TASK ITEM :: Your task is to transcribe all of the data below exactly, omitting the images.

Document images with source code:
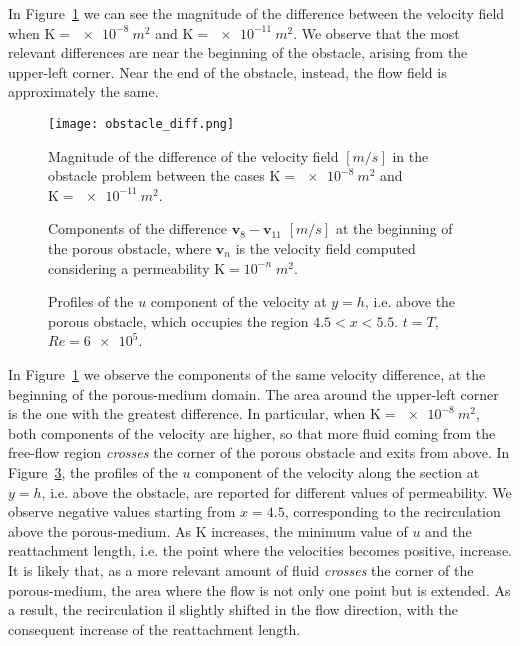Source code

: In Figure~\ref{fig:obstacle_diff} we can see the magnitude of the difference between the velocity field when $\mathrm{K}=\SI{e-8}{m^2}$ and $\mathrm{K}=\SI{e-11}{m^2}$. We observe that the most relevant differences are near the beginning of the obstacle, arising from the upper-left corner. Near the end of the obstacle, instead, the flow field is approximately the same.
\begin{figure}
	\centering
	\texttt{[image: obstacle\_diff.png]}
	\caption[Magnitude of the difference of the velocity field in the obstacle problem considering two values of permeability]{Magnitude of the difference of the velocity field $[\si{m/s}]$ in the obstacle problem between the cases $\mathrm{K}=\SI{e-8}{m^2}$ and $\mathrm{K}=\SI{e-11}{m^2}$.}
	\label{fig:obstacle_diff}
\end{figure}
\begin{figure}
	\centering
	\hspace{2cm}
	\caption[Difference of the velocity field at the beginning of the porous obstacle between two values of permeability]{Components of the difference $\mathbf{v}_8 - \mathbf{v}_{11}$ $[\si{m/s}]$ at the beginning of the porous obstacle, where $\mathbf{v}_n$ is the velocity field computed considering a permeability $\mathrm{K}=10^{-n}\;\si{m^2}$.}
	\label{fig:obstacle_pm_diff}
\end{figure}
\begin{figure}
	\centering
	
	\caption[Profiles of the $u$ component of the velocity above the porous obstacle]{Profiles of the $u$ component of the velocity at $y=h$, i.e. above the porous obstacle, which occupies the region $4.5 < x < 5.5$. $t=T$, $Re=\num{6e5}$.}
	\label{fig:obstacle_velx}
\end{figure}
In Figure~\ref{fig:obstacle_diff} we observe the components of the same velocity difference, at the beginning of the porous-medium domain. The area around the upper-left corner is the one with the greatest difference. In particular, when $\mathrm{K} = \SI{e-8}{m^2}$, both components of the velocity are higher, so that more fluid coming from the free-flow region \emph{crosses} the corner of the porous obstacle and exits from above.
In Figure~\ref{fig:obstacle_velx}, the profiles of the $u$ component of the velocity along the section at $y=h$, i.e. above the obstacle, are reported for different values of permeability. We observe negative values starting from $x=4.5$, corresponding to the recirculation above the porous-medium. As $\mathrm{K}$ increases, the minimum value of $u$ and the reattachment length, i.e. the point where the velocities becomes positive, increase. It is likely that, as a more relevant amount of fluid \emph{crosses} the corner of the porous-medium, the area where the flow is not only one point but is extended. As a result, the recirculation il slightly shifted in the flow direction, with the consequent increase of the reattachment length.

SOLUTION FOR THIS TASK ::
Source code

: In Figure~\ref{fig:obstacle_diff} we can see the magnitude of the difference between the velocity field when $\mathrm{K}=\SI{e-8}{m^2}$ and $\mathrm{K}=\SI{e-11}{m^2}$. We observe that the most relevant differences are near the beginning of the obstacle, arising from the upper-left corner. Near the end of the obstacle, instead, the flow field is approximately the same.
\begin{figure}
	\centering
	\texttt{[image: obstacle\_diff.png]}
	\caption[Magnitude of the difference of the velocity field in the obstacle problem considering two values of permeability]{Magnitude of the difference of the velocity field $[\si{m/s}]$ in the obstacle problem between the cases $\mathrm{K}=\SI{e-8}{m^2}$ and $\mathrm{K}=\SI{e-11}{m^2}$.}
	\label{fig:obstacle_diff}
\end{figure}
\begin{figure}
	\centering
	\hspace{2cm}
	\caption[Difference of the velocity field at the beginning of the porous obstacle between two values of permeability]{Components of the difference $\mathbf{v}_8 - \mathbf{v}_{11}$ $[\si{m/s}]$ at the beginning of the porous obstacle, where $\mathbf{v}_n$ is the velocity field computed considering a permeability $\mathrm{K}=10^{-n}\;\si{m^2}$.}
	\label{fig:obstacle_pm_diff}
\end{figure}
\begin{figure}
	\centering
	
	\caption[Profiles of the $u$ component of the velocity above the porous obstacle]{Profiles of the $u$ component of the velocity at $y=h$, i.e. above the porous obstacle, which occupies the region $4.5 < x < 5.5$. $t=T$, $Re=\num{6e5}$.}
	\label{fig:obstacle_velx}
\end{figure}
In Figure~\ref{fig:obstacle_diff} we observe the components of the same velocity difference, at the beginning of the porous-medium domain. The area around the upper-left corner is the one with the greatest difference. In particular, when $\mathrm{K} = \SI{e-8}{m^2}$, both components of the velocity are higher, so that more fluid coming from the free-flow region \emph{crosses} the corner of the porous obstacle and exits from above.
In Figure~\ref{fig:obstacle_velx}, the profiles of the $u$ component of the velocity along the section at $y=h$, i.e. above the obstacle, are reported for different values of permeability. We observe negative values starting from $x=4.5$, corresponding to the recirculation above the porous-medium. As $\mathrm{K}$ increases, the minimum value of $u$ and the reattachment length, i.e. the point where the velocities becomes positive, increase. It is likely that, as a more relevant amount of fluid \emph{crosses} the corner of the porous-medium, the area where the flow is not only one point but is extended. As a result, the recirculation il slightly shifted in the flow direction, with the consequent increase of the reattachment length.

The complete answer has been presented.